Records from a dataset
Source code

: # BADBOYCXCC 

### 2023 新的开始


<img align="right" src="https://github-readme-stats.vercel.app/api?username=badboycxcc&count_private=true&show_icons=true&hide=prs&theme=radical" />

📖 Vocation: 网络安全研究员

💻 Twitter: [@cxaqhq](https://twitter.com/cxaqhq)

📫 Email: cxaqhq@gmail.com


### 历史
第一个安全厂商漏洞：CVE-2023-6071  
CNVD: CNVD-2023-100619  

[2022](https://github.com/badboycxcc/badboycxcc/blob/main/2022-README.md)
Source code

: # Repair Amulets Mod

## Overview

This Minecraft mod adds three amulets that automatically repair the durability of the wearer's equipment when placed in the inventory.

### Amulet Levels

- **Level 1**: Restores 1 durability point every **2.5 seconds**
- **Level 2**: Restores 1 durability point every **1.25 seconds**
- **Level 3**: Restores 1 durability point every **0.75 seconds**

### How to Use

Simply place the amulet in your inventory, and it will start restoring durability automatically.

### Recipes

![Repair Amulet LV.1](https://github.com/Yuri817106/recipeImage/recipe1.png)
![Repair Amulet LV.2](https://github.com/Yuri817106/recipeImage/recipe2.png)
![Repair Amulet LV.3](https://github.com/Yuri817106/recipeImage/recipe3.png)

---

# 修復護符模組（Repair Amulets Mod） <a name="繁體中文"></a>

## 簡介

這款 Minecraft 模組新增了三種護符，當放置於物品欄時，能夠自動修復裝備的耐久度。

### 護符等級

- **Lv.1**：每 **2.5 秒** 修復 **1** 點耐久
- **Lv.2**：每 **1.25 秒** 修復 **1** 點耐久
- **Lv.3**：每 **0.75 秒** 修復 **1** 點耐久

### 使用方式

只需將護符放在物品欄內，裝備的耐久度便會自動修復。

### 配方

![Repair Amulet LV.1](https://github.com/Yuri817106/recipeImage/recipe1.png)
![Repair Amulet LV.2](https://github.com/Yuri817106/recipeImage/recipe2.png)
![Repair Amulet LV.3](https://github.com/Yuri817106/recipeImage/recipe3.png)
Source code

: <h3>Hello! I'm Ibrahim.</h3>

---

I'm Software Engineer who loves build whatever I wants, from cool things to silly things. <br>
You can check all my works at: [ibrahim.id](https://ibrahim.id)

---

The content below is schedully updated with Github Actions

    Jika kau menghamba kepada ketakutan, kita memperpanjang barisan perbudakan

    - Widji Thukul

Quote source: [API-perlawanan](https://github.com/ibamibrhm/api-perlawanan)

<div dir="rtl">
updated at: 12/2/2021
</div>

◆ What you have to do
Where does the word "Restores" appear in the records above? Return every line that holds it.

◆ Exercise response
- **Level 1**: Restores 1 durability point every **2.5 seconds**
- **Level 2**: Restores 1 durability point every **1.25 seconds**
- **Level 3**: Restores 1 durability point every **0.75 seconds**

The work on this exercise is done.